Department of Microbiology, Queen's Hospital, Barking, Havering and Redbridge Trust, Romford, Essex, UK.
Int J Infect Dis. 2010 Aug;14(8):e717-22. doi: 10.1016/j.ijid.2010.02.2247. Epub 2010 Jun 12.
To determine the utility of 'risk assessment' in selecting Mycobacterium tuberculosis isolates for rifampin resistance or rpoB genotyping compared to 'non-selectively' genotyping all isolates. Secondly, we examined the association between past treatment and drug resistance.
From January 2003 to December 2006, demographic, clinical, and laboratory data were prospectively collected on patients with laboratory-confirmed tuberculosis (TB). On the basis of past treatment for active TB infection or known exposure to drug-resistant TB, selected samples were sent to a mycobacterial reference laboratory for rpoB genotyping. A multivariable logistic regression model was developed to examine the association between past treatment and drug resistance, adjusted for other factors. Sensitivity, specificity, and negative and positive predictive values of past treatment as a predictor for drug resistance were determined.
There were 392 patient episodes of culture-proven TB. Thirty-three drug-resistant isolates were cultured from 30 patients: 29 (87.9%) were isoniazid-resistant, three (9.1%) were multidrug-resistant (MDR), and one (3.0%) was rifampin mono-resistant. One patient with isoniazid resistance developed recurrent disease, and two isolates, initially isoniazid-resistant, mutated and became MDR TB. Based on risk assessment, rpoB genotyping was performed on 19 samples, and two (10.5%) had mutations that predicted multiple drug resistance. Although for MDR TB, a past history of treatment predicted two out of three patients with acquired resistance, adjusted analysis did not demonstrate a significant association between previous treatment of active TB and drug resistance (odds ratio 1.5, 95% confidence interval (CI) 0.4-5.6). The positive predictive value of past treatment as a predictor for drug resistance was 12.0% (95% CI 2.6-31.2%).
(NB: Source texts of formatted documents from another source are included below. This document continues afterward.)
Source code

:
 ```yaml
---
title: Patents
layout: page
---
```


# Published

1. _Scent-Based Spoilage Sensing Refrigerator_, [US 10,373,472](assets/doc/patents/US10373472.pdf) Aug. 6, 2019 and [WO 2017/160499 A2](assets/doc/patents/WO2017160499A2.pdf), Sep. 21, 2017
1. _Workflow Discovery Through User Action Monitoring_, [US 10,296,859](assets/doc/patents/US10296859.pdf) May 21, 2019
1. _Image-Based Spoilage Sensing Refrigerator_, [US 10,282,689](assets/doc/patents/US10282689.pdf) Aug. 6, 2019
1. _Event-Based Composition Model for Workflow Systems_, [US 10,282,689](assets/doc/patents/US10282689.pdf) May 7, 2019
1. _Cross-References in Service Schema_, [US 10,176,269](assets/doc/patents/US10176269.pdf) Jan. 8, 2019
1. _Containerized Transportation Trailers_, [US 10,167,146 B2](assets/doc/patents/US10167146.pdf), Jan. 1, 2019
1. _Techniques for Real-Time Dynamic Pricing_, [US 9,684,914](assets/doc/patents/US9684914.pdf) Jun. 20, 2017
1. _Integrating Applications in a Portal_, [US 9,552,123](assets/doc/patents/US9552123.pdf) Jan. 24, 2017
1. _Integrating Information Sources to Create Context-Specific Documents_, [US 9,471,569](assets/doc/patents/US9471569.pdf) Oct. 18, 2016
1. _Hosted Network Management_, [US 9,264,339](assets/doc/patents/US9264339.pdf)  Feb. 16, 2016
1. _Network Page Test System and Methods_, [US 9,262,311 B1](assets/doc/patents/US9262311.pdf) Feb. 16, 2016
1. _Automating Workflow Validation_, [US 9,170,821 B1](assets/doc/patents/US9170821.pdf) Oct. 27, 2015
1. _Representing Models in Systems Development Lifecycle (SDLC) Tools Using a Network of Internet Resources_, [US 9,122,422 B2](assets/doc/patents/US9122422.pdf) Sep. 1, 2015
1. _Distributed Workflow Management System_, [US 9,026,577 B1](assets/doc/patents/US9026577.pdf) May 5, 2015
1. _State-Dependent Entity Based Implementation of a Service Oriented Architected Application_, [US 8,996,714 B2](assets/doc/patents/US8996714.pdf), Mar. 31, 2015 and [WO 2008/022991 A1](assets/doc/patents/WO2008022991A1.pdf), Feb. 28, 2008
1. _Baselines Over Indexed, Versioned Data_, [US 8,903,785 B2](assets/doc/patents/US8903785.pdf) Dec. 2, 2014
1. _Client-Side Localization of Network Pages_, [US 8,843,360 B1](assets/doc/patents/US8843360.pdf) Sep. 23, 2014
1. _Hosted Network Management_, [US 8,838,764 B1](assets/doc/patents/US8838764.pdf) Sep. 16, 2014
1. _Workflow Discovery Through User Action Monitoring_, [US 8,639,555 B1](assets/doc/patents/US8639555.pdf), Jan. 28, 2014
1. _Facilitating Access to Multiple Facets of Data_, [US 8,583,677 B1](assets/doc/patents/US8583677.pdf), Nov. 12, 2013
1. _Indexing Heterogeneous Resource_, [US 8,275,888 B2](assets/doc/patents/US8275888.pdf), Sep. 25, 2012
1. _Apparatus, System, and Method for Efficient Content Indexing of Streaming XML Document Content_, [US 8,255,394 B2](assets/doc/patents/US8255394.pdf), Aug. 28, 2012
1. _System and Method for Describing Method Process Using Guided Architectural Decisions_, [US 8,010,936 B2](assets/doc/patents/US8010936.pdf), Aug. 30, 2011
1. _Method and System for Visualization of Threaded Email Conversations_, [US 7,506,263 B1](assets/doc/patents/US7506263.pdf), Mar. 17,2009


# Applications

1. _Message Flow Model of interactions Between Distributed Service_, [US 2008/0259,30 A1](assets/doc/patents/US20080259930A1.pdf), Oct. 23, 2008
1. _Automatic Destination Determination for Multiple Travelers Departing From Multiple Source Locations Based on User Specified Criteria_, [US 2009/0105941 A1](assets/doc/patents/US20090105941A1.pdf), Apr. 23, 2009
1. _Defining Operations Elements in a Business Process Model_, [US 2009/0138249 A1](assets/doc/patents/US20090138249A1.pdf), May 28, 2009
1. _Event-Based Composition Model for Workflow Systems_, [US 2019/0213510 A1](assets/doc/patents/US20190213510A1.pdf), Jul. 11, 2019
Although numbers of MDR TB were too small to draw meaningful conclusions, past treatment may be useful in selecting samples for rpoB genotyping. Overall, previous treatment had a low positive predictive value for drug resistance in an area bordering East London.
确定“风险评估”在选择结核分枝杆菌分离物进行利福平耐药或 rpoB 基因分型方面的效用,与“非选择性”对所有分离物进行基因分型相比。其次,我们检查了既往治疗与耐药性之间的关联。
从 2003 年 1 月至 2006 年 12 月,前瞻性收集了实验室确诊的肺结核(TB)患者的人口统计学、临床和实验室数据。根据过去治疗活动性 TB 感染或已知接触耐药性 TB,选择一些样本送到分枝杆菌参考实验室进行 rpoB 基因分型。建立多变量逻辑回归模型,以检验既往治疗与耐药性之间的关联,并对其他因素进行调整。确定既往治疗作为耐药预测因子的敏感性、特异性、阴性和阳性预测值。
有 392 例培养阳性的 TB 患者。从 30 名患者中培养出 33 株耐药分离株:29 株(87.9%)为异烟肼耐药,3 株(9.1%)为耐多药(MDR),1 株(3.0%)为利福平单耐药。1 例异烟肼耐药患者发生复发性疾病,2 株异烟肼耐药的分离株发生突变,成为 MDR-TB。根据风险评估,对 19 个样本进行 rpoB 基因分型,其中 2 个(10.5%)有预测多种药物耐药的突变。虽然对于 MDR-TB,既往治疗史预测了 3 例获得性耐药中的 2 例,但调整分析并未显示既往治疗活动性 TB 与耐药性之间存在显著关联(比值比 1.5,95%置信区间[CI]0.4-5.6)。既往治疗作为耐药预测因子的阳性预测值为 12.0%(95%CI 2.6-31.2%)。
尽管 MDR-TB 的数量太少,无法得出有意义的结论,但既往治疗可能有助于选择 rpoB 基因分型的样本。总体而言,在与东伦敦接壤的地区,既往治疗对耐药性的阳性预测值较低。